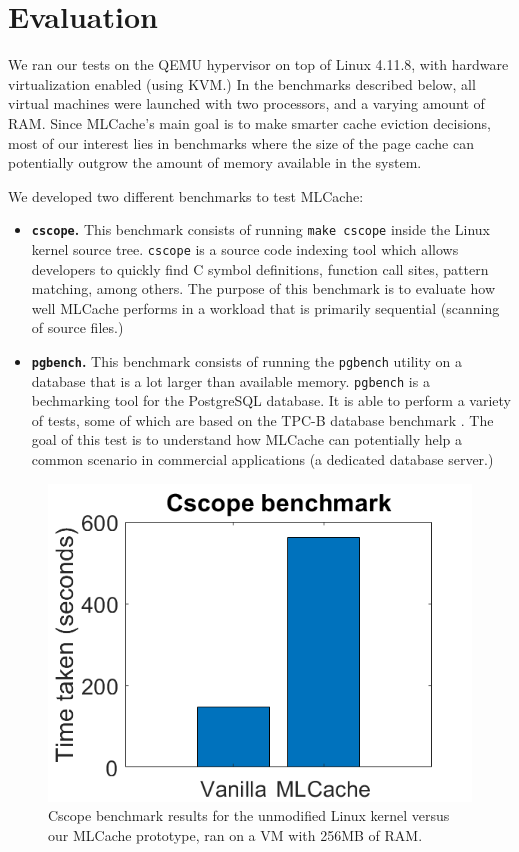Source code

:\section{Evaluation}

We ran our tests on the QEMU \cite{qemu} hypervisor on top of Linux 4.11.8,
with hardware virtualization enabled (using KVM.) In the benchmarks described
below, all virtual machines were launched with two processors, and a varying
amount of RAM. Since MLCache's main goal is to make smarter cache eviction
decisions, most of our interest lies in benchmarks where the size of the page
cache can potentially outgrow the amount of memory available in the system.

We developed two different benchmarks to test MLCache:

\begin{itemize}
  \item \textbf{\texttt{cscope}.} This benchmark consists of running \texttt{make cscope}
    inside the Linux kernel source tree. \texttt{cscope} is a source code indexing
    tool which allows developers to quickly find C symbol definitions, function call
    sites, pattern matching, among others. The purpose of this benchmark is to evaluate
    how well MLCache performs in a workload that is primarily sequential (scanning of
    source files.)
  \item \textbf{\texttt{pgbench}.} This benchmark consists of running the \texttt{pgbench}
    utility on a database that is a lot larger than available memory. \texttt{pgbench} is a bechmarking
    tool for the PostgreSQL database. It is able to perform a variety of tests, some of
    which are based on the TPC-B database benchmark \cite{tpcb}.  The goal of this test is to
    understand how MLCache can potentially help a common scenario in commercial applications
    (a dedicated database server.)
\end{itemize}

\label{fig:cscope}
\begin{figure}[h]
	\includegraphics[scale=0.4]{img/cscope_results_bigger.png}
	\caption{Cscope benchmark results for the unmodified Linux kernel versus our MLCache prototype, ran on a VM with 256MB of RAM.}
\end{figure}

Task description ->
Please let your answer be exactly the lines from the one holding "benchmark results for" through the last line of the entries above, both ends included.

Expected answer ->
	\caption{Cscope benchmark results for the unmodified Linux kernel versus our MLCache prototype, ran on a VM with 256MB of RAM.}
\end{figure}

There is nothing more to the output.